▸ **Work to be completed**
Search the data for the string "Merknad" and copy each line in which it appears.

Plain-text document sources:
· · · ·

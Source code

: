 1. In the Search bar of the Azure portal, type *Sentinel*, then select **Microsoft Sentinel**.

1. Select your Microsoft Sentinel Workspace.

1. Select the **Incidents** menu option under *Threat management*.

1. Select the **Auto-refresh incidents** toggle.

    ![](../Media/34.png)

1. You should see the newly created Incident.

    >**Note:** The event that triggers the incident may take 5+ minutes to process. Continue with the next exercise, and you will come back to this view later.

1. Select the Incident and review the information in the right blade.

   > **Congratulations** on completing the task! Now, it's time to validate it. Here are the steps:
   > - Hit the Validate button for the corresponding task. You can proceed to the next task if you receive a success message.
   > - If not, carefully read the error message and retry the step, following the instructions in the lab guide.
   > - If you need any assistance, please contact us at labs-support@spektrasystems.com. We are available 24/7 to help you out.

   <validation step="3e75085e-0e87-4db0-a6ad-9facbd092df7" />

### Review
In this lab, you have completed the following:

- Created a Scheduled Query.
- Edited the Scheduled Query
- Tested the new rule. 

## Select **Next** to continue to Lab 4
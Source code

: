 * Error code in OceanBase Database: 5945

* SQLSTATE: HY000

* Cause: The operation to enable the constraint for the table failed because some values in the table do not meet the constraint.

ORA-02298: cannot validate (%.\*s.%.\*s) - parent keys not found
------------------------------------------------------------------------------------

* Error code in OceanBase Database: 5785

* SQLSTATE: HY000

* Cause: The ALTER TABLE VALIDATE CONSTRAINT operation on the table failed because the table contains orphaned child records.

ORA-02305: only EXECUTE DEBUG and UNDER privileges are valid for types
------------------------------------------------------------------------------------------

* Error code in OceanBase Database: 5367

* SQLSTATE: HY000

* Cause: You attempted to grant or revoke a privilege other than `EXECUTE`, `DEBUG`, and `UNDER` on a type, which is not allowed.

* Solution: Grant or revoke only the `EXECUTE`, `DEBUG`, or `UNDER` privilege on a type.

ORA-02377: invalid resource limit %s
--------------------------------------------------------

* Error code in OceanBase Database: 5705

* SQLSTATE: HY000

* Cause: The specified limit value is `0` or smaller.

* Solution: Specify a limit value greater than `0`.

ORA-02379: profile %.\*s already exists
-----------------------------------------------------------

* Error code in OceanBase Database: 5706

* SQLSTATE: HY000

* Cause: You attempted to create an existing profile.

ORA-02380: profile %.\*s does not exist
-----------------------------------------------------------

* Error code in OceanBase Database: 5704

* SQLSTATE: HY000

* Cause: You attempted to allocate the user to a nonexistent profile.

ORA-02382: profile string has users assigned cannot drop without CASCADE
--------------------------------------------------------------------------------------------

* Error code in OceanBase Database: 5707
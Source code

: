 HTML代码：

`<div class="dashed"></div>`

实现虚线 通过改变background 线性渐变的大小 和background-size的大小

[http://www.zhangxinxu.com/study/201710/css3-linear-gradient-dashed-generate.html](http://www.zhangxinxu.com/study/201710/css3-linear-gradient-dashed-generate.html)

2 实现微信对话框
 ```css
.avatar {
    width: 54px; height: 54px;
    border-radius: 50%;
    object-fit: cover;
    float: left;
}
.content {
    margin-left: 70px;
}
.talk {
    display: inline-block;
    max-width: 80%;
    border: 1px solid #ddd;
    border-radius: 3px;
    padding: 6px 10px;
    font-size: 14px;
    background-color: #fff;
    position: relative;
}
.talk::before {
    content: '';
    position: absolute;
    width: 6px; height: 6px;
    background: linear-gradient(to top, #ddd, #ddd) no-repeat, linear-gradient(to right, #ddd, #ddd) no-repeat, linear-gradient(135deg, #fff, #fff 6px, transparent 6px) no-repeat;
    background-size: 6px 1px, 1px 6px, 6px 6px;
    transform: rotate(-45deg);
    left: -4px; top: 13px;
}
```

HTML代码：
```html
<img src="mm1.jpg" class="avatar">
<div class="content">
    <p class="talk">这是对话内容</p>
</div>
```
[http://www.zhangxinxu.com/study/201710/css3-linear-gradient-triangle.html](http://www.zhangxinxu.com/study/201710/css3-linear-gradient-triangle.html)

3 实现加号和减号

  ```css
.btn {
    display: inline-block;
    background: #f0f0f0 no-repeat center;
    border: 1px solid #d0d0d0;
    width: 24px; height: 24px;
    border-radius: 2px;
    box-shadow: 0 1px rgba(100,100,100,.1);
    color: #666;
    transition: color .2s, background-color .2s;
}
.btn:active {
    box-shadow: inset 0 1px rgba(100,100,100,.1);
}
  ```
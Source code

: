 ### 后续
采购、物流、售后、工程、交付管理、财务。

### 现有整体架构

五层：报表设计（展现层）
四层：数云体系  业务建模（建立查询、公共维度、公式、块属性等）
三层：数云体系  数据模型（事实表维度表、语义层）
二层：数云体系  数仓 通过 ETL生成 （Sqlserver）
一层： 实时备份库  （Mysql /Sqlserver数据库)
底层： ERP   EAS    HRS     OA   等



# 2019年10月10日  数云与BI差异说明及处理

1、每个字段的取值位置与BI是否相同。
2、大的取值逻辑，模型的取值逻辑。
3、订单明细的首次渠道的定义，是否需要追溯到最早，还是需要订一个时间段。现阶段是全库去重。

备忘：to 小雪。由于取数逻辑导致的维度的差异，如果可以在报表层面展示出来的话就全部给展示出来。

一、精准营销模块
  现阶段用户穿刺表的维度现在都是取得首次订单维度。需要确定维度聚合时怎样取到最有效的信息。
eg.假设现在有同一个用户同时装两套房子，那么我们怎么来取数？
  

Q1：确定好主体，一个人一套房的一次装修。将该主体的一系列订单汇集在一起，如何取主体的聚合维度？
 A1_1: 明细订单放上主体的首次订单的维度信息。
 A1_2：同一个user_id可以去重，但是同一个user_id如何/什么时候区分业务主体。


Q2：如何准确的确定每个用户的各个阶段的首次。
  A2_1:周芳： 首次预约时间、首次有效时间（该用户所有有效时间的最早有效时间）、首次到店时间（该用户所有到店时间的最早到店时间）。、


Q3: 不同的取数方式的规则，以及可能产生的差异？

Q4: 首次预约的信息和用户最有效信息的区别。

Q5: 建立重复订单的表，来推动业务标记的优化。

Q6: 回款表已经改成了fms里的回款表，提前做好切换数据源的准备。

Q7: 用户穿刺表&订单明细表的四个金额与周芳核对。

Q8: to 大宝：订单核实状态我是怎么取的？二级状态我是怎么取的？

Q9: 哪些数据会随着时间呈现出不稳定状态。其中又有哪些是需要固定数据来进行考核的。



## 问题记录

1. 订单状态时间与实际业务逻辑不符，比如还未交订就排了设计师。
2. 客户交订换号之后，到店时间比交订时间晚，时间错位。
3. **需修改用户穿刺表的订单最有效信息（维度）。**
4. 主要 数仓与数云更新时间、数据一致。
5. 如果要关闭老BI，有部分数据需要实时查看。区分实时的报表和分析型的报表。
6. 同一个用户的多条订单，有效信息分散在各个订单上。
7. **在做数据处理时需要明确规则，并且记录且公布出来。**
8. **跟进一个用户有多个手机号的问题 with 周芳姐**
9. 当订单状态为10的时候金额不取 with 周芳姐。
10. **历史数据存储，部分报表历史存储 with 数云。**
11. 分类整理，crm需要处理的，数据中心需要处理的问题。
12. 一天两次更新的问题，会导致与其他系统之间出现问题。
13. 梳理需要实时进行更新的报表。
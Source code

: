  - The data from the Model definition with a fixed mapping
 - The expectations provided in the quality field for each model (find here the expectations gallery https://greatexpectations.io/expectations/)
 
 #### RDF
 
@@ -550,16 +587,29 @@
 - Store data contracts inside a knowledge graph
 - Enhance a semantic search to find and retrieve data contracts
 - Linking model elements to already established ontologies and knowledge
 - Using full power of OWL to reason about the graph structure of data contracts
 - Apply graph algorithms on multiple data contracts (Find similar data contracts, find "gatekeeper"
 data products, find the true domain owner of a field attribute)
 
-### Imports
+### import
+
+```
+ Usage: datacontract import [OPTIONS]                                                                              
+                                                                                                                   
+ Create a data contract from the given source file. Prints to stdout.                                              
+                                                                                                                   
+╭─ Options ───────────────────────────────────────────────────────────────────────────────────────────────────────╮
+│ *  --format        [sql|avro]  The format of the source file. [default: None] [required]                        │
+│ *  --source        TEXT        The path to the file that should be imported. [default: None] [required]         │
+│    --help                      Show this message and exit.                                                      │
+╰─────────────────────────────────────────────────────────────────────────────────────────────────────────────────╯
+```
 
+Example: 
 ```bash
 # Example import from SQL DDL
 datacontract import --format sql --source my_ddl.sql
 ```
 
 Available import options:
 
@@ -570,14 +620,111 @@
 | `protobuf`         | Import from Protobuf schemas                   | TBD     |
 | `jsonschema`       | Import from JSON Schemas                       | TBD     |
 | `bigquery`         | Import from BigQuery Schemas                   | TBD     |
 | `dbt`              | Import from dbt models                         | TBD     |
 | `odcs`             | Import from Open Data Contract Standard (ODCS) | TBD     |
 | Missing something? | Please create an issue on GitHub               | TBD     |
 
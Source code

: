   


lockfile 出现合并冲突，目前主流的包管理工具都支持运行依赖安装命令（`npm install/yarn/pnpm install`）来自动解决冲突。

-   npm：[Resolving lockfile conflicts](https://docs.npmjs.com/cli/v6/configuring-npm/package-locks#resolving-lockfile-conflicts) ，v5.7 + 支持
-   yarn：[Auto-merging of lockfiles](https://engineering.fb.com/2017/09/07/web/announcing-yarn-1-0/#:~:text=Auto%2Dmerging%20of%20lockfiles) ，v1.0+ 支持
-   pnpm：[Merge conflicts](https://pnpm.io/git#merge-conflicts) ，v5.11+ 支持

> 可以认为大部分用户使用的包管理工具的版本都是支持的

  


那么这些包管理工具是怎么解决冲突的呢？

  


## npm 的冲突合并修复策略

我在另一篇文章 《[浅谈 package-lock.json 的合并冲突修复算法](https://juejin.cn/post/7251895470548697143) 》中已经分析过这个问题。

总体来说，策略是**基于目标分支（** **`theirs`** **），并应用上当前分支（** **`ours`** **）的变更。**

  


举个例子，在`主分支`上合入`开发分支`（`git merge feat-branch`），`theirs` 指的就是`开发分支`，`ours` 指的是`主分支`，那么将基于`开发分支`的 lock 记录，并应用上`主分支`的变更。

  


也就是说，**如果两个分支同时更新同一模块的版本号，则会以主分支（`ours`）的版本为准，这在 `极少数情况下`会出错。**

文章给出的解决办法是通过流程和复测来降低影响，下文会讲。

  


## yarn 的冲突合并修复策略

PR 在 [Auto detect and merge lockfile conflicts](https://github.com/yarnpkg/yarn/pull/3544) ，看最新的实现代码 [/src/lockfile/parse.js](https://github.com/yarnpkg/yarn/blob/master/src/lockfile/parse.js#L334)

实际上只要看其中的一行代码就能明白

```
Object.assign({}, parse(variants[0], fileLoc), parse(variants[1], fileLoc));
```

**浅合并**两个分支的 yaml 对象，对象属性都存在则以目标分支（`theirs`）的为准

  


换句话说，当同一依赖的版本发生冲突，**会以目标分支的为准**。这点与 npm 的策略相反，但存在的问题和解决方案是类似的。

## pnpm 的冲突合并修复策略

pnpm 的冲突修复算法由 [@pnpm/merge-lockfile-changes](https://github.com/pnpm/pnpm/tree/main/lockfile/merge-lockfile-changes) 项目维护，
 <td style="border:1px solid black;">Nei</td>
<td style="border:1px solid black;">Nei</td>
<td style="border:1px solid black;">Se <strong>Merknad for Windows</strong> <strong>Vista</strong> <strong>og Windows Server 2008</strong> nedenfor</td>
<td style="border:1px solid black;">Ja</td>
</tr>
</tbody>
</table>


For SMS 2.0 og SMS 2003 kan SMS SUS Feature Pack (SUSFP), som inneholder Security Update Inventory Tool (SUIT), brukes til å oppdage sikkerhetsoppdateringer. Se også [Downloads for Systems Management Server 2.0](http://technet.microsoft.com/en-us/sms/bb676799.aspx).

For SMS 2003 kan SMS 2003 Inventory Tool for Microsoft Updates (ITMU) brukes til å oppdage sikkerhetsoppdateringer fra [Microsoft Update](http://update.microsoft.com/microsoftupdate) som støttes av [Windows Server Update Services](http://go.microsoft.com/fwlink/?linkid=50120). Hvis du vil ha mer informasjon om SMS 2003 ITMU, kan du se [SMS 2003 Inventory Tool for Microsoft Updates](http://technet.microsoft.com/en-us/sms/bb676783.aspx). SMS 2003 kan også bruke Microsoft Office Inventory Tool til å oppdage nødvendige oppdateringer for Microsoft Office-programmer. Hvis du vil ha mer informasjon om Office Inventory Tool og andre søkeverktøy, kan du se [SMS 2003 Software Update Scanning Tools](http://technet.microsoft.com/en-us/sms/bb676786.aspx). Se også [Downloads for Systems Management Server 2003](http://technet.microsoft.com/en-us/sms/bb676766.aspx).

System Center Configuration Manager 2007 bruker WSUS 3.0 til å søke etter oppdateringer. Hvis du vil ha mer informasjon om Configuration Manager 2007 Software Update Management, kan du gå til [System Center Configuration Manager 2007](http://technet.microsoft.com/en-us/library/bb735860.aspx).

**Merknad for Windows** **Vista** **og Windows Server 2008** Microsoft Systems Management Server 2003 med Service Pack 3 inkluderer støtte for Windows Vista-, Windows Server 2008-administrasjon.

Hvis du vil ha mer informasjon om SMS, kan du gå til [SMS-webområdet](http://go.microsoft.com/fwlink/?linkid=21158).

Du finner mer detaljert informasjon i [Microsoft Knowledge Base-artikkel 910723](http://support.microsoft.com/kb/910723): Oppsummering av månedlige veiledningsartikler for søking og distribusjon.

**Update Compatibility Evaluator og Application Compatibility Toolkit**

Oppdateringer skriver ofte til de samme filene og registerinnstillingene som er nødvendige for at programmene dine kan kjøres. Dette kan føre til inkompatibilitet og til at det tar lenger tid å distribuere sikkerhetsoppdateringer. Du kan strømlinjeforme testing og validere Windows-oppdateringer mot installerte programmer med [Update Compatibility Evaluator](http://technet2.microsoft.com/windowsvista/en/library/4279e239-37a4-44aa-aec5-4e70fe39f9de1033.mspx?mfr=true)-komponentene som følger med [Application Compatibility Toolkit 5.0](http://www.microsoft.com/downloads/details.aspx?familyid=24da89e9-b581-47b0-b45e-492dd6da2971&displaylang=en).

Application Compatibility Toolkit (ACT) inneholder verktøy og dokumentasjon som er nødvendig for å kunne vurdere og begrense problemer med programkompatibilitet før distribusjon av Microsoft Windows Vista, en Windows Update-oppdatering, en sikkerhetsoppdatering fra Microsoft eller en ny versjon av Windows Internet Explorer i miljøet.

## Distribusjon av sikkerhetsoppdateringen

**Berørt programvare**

· · · ·

▸ **Response area**
<td style="border:1px solid black;">Se <strong>Merknad for Windows</strong> <strong>Vista</strong> <strong>og Windows Server 2008</strong> nedenfor</td>
**Merknad for Windows** **Vista** **og Windows Server 2008** Microsoft Systems Management Server 2003 med Service Pack 3 inkluderer støtte for Windows Vista-, Windows Server 2008-administrasjon.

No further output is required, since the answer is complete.